Players that have elite rookie NBA seasons often plateau at the start of — or during all of — their second season. The leap in adjusting to the NBA that often players make in their second or third season tends to happen earlier for these elite rookies, meaning they already made their jump. Also, defenses are now aware of them and are focused on them.
It happened to Utah’s Donovan Mitchell — in November and December his offensive net rating was less than a point per possession. He had a below average true shooting percentage of 51 in November and 47.3 in December. Mitchell told Michael Shapiro of Sports Illustrated that Jazz coach Quin Snyder warned him this was coming, that he was the first thing in the scouting report and defenses would be focused on him, but being told that and experiencing it are two different things.
“Coach Snyder stressed to me that this year was going to be a lot different, and it was one thing for me to hear, and another thing for me to go through it,” Mitchell said regarding Utah’s poor start. “It’s one of those things you really have to go through, to experience. They kind of anticipated this happening, I didn’t. But to have the support of my teammates through the early part of the season was really special, and really helped get us back to where we need to be.”

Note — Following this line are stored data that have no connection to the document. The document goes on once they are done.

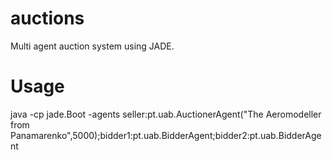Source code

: # auctions
Multi agent auction system using JADE.

# Usage

java -cp <classpath> jade.Boot -agents seller:pt.uab.AuctionerAgent("The Aeromodeller from Panamarenko",5000);bidder1:pt.uab.BidderAgent;bidder2:pt.uab.BidderAgent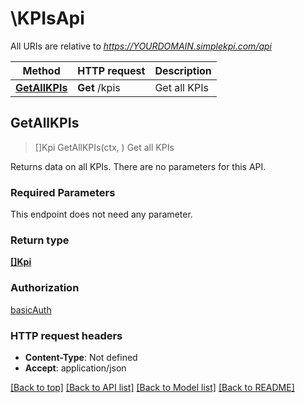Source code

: # \KPIsApi

All URIs are relative to *https://YOURDOMAIN.simplekpi.com/api*

Method | HTTP request | Description
------------- | ------------- | -------------
[**GetAllKPIs**](KPIsApi.md#GetAllKPIs) | **Get** /kpis | Get all KPIs



## GetAllKPIs

> []Kpi GetAllKPIs(ctx, )
Get all KPIs

Returns data on all KPIs. There are no parameters for this API.

### Required Parameters

This endpoint does not need any parameter.

### Return type

[**[]Kpi**](KPI.md)

### Authorization

[basicAuth](../README.md#basicAuth)

### HTTP request headers

- **Content-Type**: Not defined
- **Accept**: application/json

[[Back to top]](#) [[Back to API list]](../README.md#documentation-for-api-endpoints)
[[Back to Model list]](../README.md#documentation-for-models)
[[Back to README]](../README.md)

“This year, it’s different. I have to be locked in for every moment, they make it so tough on every possession,” Mitchell told The Crossover. “But the words I’ve received from James [Harden], from Kobe [Bryant], Chris Paul, it’s helped me understand that. I think in my rookie year, I was really taken aback. This year I came seeking advice….
“Changing my pace and making an effort to get to the free-throw line, that’s something James [Harden] is great at and Dwyane Wade talked to me about as well,” Mitchell said. “To hear that from them and then trying to follow their advice really helped me get back on track.”
In November and December, Mitchell averaged 4 free throw attempts per game (which was in line with his 3.8 attempts per game as a rookie). However, since Jan. 1 that is up to 6 a game — and the Jazz are 24-11. (Part of that is the Jazz had a very tough early schedule that has softened up considerably since.)
That Mitchell is reaching out and seeking help from the best is a good thing — it shows his drive, his desire to improve. That is what is going to help him take the next step (although another good playmaker next to him to relieve some of that defensive attention wouldn’t hurt).